Perempuan dipedesaan merupakan bagian dari sebuah masyarakat, perempuan merupakan partner  lelaki dalam memakmurkan bumi dan merealisasikan sebuah pemberdayaan. Islam telah menjaga hak – hak sipil perempuan dengan utuh, memelihara kelayakannya dalam menjalankan segala tugasnya, melakukan beragam transaksi seperti jual – beli, gadai, hibah, wasiat dan berbagai transaksi yang lain yang bisa dikerjakan oleh perempuan.

RUMUSAN MASALAH
Berdasarkan dari latar belakang masalah yang dijabarkan di atas maka ada poin pokok yang harus di jawab, antara lain:
1. Perempuan dalam Sosial Ekonomi,
2. Perempuan dan Pembangunan Nasional,
3. Peran Perempuan dalam Mensejahterakan Ekonomi,
4. Peran Perempuan dalam Usaha Mikro Kecil dan Menengah (UMKM).

PEMBAHASAN
1. Perempuan dalam Sosial Ekonomi
Manusia adalah makhluk sosial yang tidak bisa hidup tanpa sentuhan dari makhluk dan manusia lainnya. Hal ini menandakan bahwa dalam kehidupan manusia membutuhan bantuan dari manusia dan makhluk lain untuk melangsungkan hidup dengan nyaman, sebagaimana yang sering kita jumpai bersama tak jarang seseorang akan merasa hidupnya tidak nyaman dikarenakan taka da hubungan dengan orang lain, seperti oang tua membutuhkan anak, anak membutuhkan orang tua, memerlukan bantuan tetangga, masyarakat, alam, dan lain – lainnya.
Manusia ada dua jenis yaitu laki – laki dan perempuan, yang kita ketahui pada umumnya antara keduanya mempunyai hubungan sosial dan ekonomi. Seperti dalam sebuah keluarga seorang istri dinafkahi oleh suaminya, dan seami mempunyai tanggung jawab sebagai kepala rumah tangga.

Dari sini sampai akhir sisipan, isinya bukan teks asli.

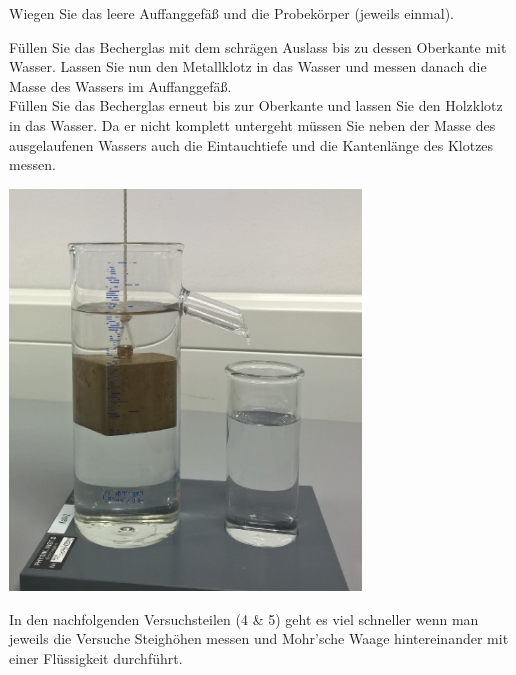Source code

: %
\begin{enumerate} \setcounter{enumi}{1}

 \begin{minipage}{0.5\textwidth}
	\item Wiegen Sie das leere Auffanggefäß und die Probekörper (jeweils einmal). 
	\item Füllen Sie das Becherglas mit dem schrägen Auslass bis zu dessen Oberkante mit Wasser. Lassen Sie nun den Metallklotz in das Wasser und messen danach die Masse des Wassers im Auffanggefäß. \\
	Füllen Sie das Becherglas erneut bis zur Oberkante und lassen Sie den Holzklotz in das Wasser. Da er nicht komplett untergeht müssen Sie neben der Masse des ausgelaufenen Wassers auch die Eintauchtiefe und die Kantenlänge des Klotzes messen.
 \end{minipage}
 \begin{minipage}{0.5\textwidth}
	\centering
	\includegraphics[width=0.7\textwidth]{Abbildungen/V7-2.jpg}
 \end{minipage}
\end{enumerate}
%
\begin{hint}
	In den nachfolgenden Versuchsteilen (4 \& 5) geht es viel schneller wenn man jeweils die Versuche Steighöhen messen und Mohr'sche Waage hintereinander mit einer Flüssigkeit durchführt.
\end{hint}

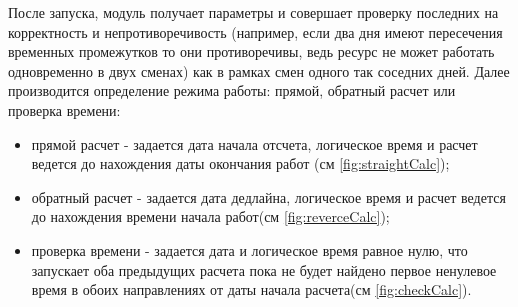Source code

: \indent После запуска, модуль получает параметры и совершает проверку последних на корректность и непротиворечивость (например, если два дня имеют пересечения временных промежутков то они противоречивы, ведь ресурс не может работать одновременно в двух сменах) как в рамках смен одного так соседних дней.
Далее производится определение режима работы: прямой, обратный расчет или проверка времени:

\begin{itemize}
	\item прямой расчет - задается дата начала отсчета, логическое время и расчет ведется до нахождения даты окончания работ (см \ref{fig:straightCalc});
	\item обратный расчет - задается дата дедлайна, логическое время и расчет ведется до нахождения времени начала работ(см \ref{fig:reverceCalc});
	\item проверка времени - задается дата и логическое время равное нулю, что запускает оба предыдущих расчета пока не будет найдено первое ненулевое время в обоих направлениях от даты начала расчета(см \ref{fig:checkCalc}).
\end{itemize}

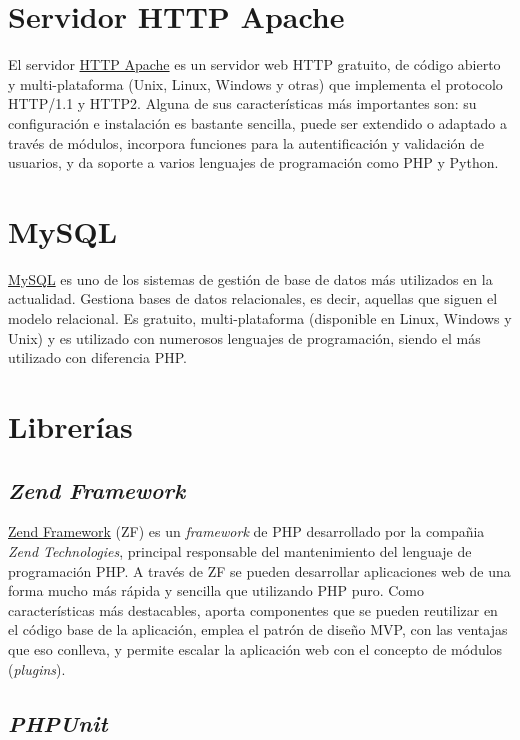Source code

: \section{Servidor HTTP Apache}

El servidor \href{https://httpd.apache.org/}{HTTP Apache} es un servidor
web HTTP gratuito, de código abierto y multi-plataforma (Unix, Linux,
Windows y otras) que implementa el protocolo HTTP/1.1 y HTTP2. Alguna de
sus características más importantes son: su configuración e instalación
es bastante sencilla, puede ser extendido o adaptado a través de
módulos, incorpora funciones para la autentificación y validación de
usuarios, y da soporte a varios lenguajes de programación como PHP y
Python.

\section{MySQL}

\href{https://www.mysql.com/}{MySQL} es uno de los sistemas de gestión
de base de datos más utilizados en la actualidad. Gestiona bases de
datos relacionales, es decir, aquellas que siguen el modelo relacional.
Es gratuito, multi-plataforma (disponible en Linux, Windows y Unix) y es
utilizado con numerosos lenguajes de programación, siendo el más
utilizado con diferencia PHP.

\section{Librerías}

\subsection{\emph{Zend Framework}}

\href{https://framework.zend.com/}{Zend Framework} (ZF) es un
\emph{framework} de PHP desarrollado por la compañia \emph{Zend
Technologies}, principal responsable del mantenimiento del lenguaje de
programación PHP. A través de ZF se pueden desarrollar aplicaciones web
de una forma mucho más rápida y sencilla que utilizando PHP puro. Como
características más destacables, aporta componentes que se pueden
reutilizar en el código base de la aplicación, emplea el patrón de
diseño MVP, con las ventajas que eso conlleva, y permite escalar la
aplicación web con el concepto de módulos (\emph{plugins}).

\subsection{\emph{PHPUnit}}

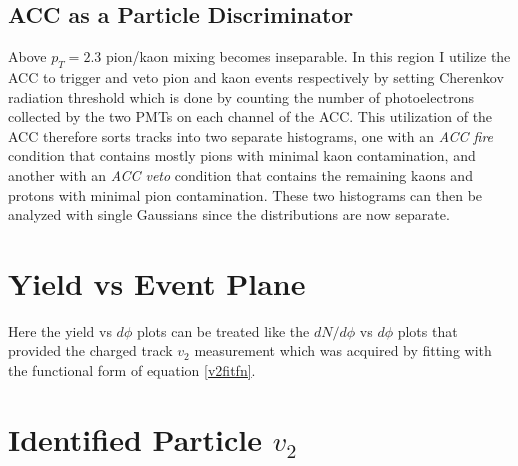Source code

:\subsection{ACC as a Particle Discriminator}
Above $p_T=2.3$ pion/kaon mixing becomes inseparable. In this region I utilize the ACC to trigger and veto pion and kaon events respectively by setting Cherenkov radiation threshold which is done by counting the number of photoelectrons collected by the two PMTs on each channel of the ACC. This utilization of the ACC therefore sorts tracks into two separate histograms, one with an \textit{ACC fire} condition that contains mostly pions with minimal kaon contamination, and another with an \textit{ACC veto} condition that contains the remaining kaons and protons with minimal pion contamination. These two histograms can then be analyzed with single Gaussians since the distributions are now separate.

\section{Yield vs Event Plane}
Here the yield vs $d\phi$ plots can be treated like the $dN/d\phi$ vs $d\phi$ plots that provided the charged track $v_2$ measurement which was acquired by fitting with the functional form of equation \ref{v2fitfn}. 
\section{Identified Particle $v_{2}$}

\pagebreak
\pagebreak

Di saat sekarang ini banyak anggapan yang memarginalkan peran perempuan. Pernyataan – pernyataan atau sikap – sikap yang merugikan perempuan seakan menjadi alur yang tidak berkesudahan.   Harkat dan martabat perempuan walaupun sudah dihargai tetap menyiksa pandangan -  pandangan negatif yang merendahkan kaum perempuan. Banyaknya kasus pemerkosaan, pelecehan seksual, kekerasan suami terhadap isteri, dan contoh sosial lainnya.
Ada sebuah kesadaran bahwa dalam masyarakat patriarki perempuan seolah – olah bukan bagian dari masyarakat sehingga kehadiran, pengalaman, pikiran, tubuh, dan keterlibatannya kurang diakui. Dikatakan bahwa atasnama objektivitas dan generalisasi, masyarakat patriarki mendefinisikan dan mengatur tata kehidupan yang menindas dan meniadakan perempuan. Kehidupan inilah yang mengakibatkan ketidak setaraan.
Citra negatif inilah yang ditentang oleh para pengarang waita melalui karya – karyanya. Mereka menganggap bahwa perempuan memiliki harkat dan martabat yang sama dengan laki – laki. Secara jenis kelamin memang berbeda, tetapi hak dan kewajiban sebagai makhluk sosial tidak ada bedanya. Kaum perempuan harus diberikan peluang yang sama dengan laki – laki dalam kehidupan sosial. Perempuan tdak harus terpimpin melainkan perempuan juga dapat menjadi pemimpin, perempuan tadak hanya menerim uang, tapi juga bisa mengelola dan mendapakan uang. Hal itu sejalan dengan pendapat  Saptandari (2010:34) bahwa kalau ingin memperbaiki posisi perempuan maka dibutuhkan suatu upaya untuk meningkatkan kekuasaannya untuk tawar – menawar dan untuk mengubah sendiri nasibnya. Artinya perlibatan kaum perempuan tidak saja sebagai objek, tetapi juga sebagai pelaku aktif, sebagai orang yang ikut merumuskan sendiri, apa yang menjad kebutuhan – kebutuhan mereka.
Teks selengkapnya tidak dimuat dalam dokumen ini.